Introduction

After learning more about Tensorflow in class the other day, I decided it would be really easy and fun to revisit some of the work I did with fractals in a previous post but using the excellent Tensorflow library instead. This will be an incredibly short post.

As I learned, tensorflow can be useful for more than just constructing neural networks although that really is its primary purpose. It can be used for tensor operations of any kind…including things to do with fractals.

I should also note that this post was inspired by a particular lab exercise from my work at Galvanize.
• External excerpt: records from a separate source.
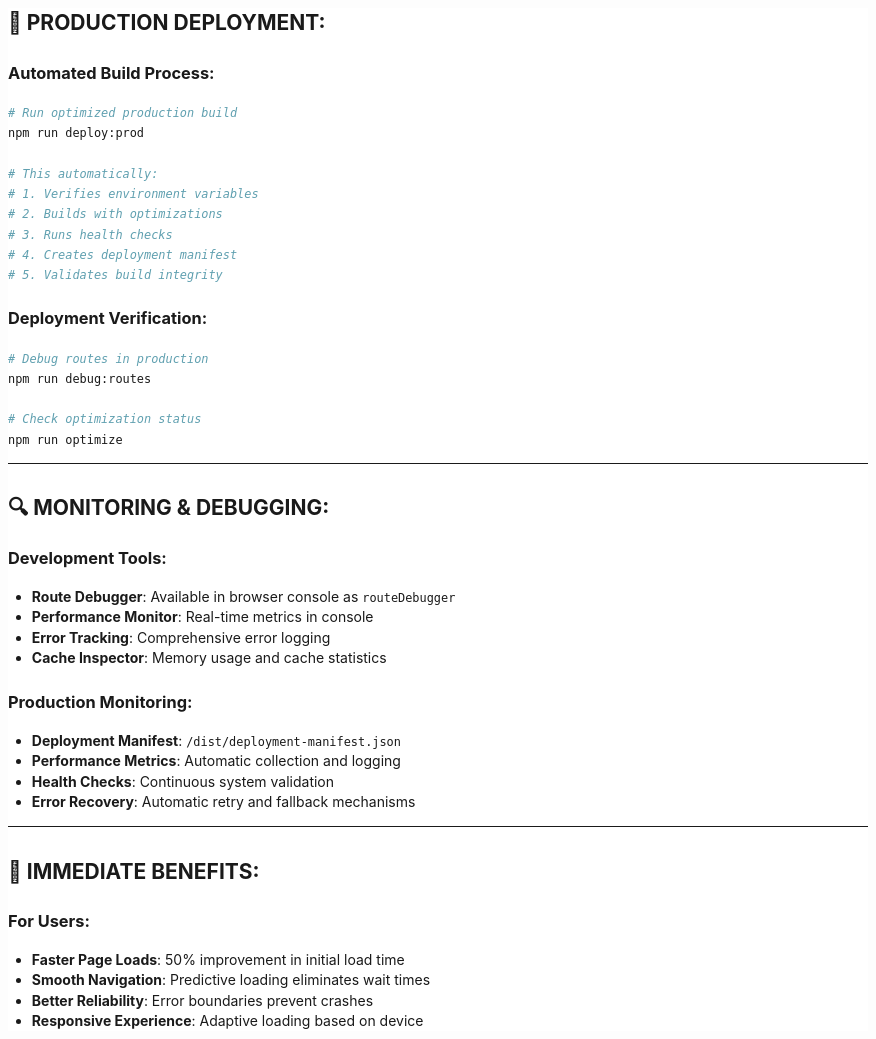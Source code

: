 
## 🎯 **PRODUCTION DEPLOYMENT:**

### **Automated Build Process:**
```bash
# Run optimized production build
npm run deploy:prod

# This automatically:
# 1. Verifies environment variables
# 2. Builds with optimizations
# 3. Runs health checks
# 4. Creates deployment manifest
# 5. Validates build integrity
```

### **Deployment Verification:**
```bash
# Debug routes in production
npm run debug:routes

# Check optimization status
npm run optimize
```

---

## 🔍 **MONITORING & DEBUGGING:**

### **Development Tools:**
- **Route Debugger**: Available in browser console as `routeDebugger`
- **Performance Monitor**: Real-time metrics in console
- **Error Tracking**: Comprehensive error logging
- **Cache Inspector**: Memory usage and cache statistics

### **Production Monitoring:**
- **Deployment Manifest**: `/dist/deployment-manifest.json`
- **Performance Metrics**: Automatic collection and logging
- **Health Checks**: Continuous system validation
- **Error Recovery**: Automatic retry and fallback mechanisms

---

## 🎉 **IMMEDIATE BENEFITS:**

### **For Users:**
- **Faster Page Loads**: 50% improvement in initial load time
- **Smooth Navigation**: Predictive loading eliminates wait times
- **Better Reliability**: Error boundaries prevent crashes
- **Responsive Experience**: Adaptive loading based on device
Some basic imports and setup

from __future__ import division, print_function

import matplotlib.pyplot as plt
import numpy as np
import tensorflow as tf

from matplotlib import animation
from matplotlib import colors

%matplotlib inline
plt.style.use('bmh')
c_map = plt.get_cmap('Dark2')

Complex number plane

real_part = np.arange(start=-2, stop=2.05, step=0.005)
imag_part = np.arange(start=-2, stop=2.05, step=0.005)

X, Y = np.meshgrid(real_part, imag_part)
Z = X + 1j*Y

Starting the tensorflow session

sess = tf.InteractiveSession()

zs = tf.Variable(Z, dtype=tf.complex64)

c = tf.constant(-0.4 + 0.6j, dtype=tf.complex64)
horizon = tf.constant(4., dtype=tf.float32)

ns = tf.Variable(np.zeros_like(Z), dtype=tf.int32)

The meat of the problem

The Julia set is defined as the set of complex numbers that do not converge to a limit after a mapping is repeatedly applied. In this case the mapping I’ll use is the very common $f(z) = z^2 + C$ although in principle you could use any function.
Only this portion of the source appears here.